LONDON: The dollar rose against low-yielding currencies on Wednesday, reaching a five-month high against the yen, as US bond yields jumped on the prospects of further economic recovery and a possible acceleration in inflation.
Bitcoin set a record high of $51,721, a day after the cryptocurrency rose to $50,000 for the first time. That brought its total market capitalisation to more than $900 billion, as traders bet on its further acceptance among major companies.
The dollar’s index against six other major currencies recovered from Tuesday’s three-week low of 90.117 to last stand 0.2% higher at 90.864.

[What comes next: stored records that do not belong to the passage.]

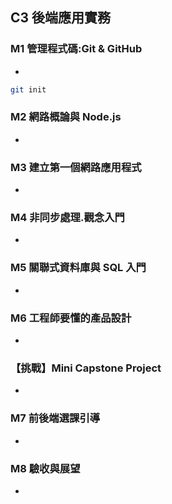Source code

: ## C3 後端應用實務

### M1 管理程式碼:Git & GitHub
* 
```bash
git init
```
### M2 網路概論與 Node.js
* 
### M3 建立第一個網路應用程式
* 
### M4 非同步處理.觀念入門
* 
### M5 關聯式資料庫與 SQL 入門
* 
### M6 工程師要懂的產品設計
* 
### 【挑戰】Mini Capstone Project
* 
### M7 前後端選課引導
* 
### M8 驗收與展望
*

Soaring US bond yields boosted the dollar, with the 10-year yield rising as high as 1.333% from around 1.20% at the end of last week.
“The sell-off in US Treasuries is the major driver of FX at the moment, with the dollar inevitably finding support, and not only vs the usual victim JPY (USD/JPY has the highest correlation in FX with US 10Y yields), as commodity currencies are actually being hit the hardest,” said Francesco Pesole, G10 FX strategist at ING.
“While the bond market is doubling down on reflationary bets, other assets are failing to show signs of upbeat risk sentiment. The risk is that the rise in US yields has gathered such pace so as to start being self-defeating and cause a correction in risk assets.”
The yen, which is sensitive to US yields, reacted the most with the dollar jumping to as high as 106.225 yen in Asian trade, its highest since September, before retreating to 105.89 yen.
“I think the dollar’s downtrend is over. At the start of the year, speculators were betting on a fall in the dollar below 100 yen. They seem to have abandoned such a view now,” said Yukio Ishizuki, senior strategist at Daiwa Securities.
A sign of dwindling bets on the dollar’s fall against the yen is apparent in the options market. Short-term dollar call options, or bets on the dollar, have become more expensive than dollar puts, bets against the currency.
The one-week risk-reversal spread is now in favour of dollar calls for the first time in almost five years.
“If one thinks US yields will rise further, we could see more gains in the dollar,” said Jun Arachi, senior currency strategist at Rakuten Securities.
“I would say this trade could continue until Biden administration’s stimulus package will come into effect, possibly in March, at which point people could start unwinding their bets to ‘sell-on-fact’”.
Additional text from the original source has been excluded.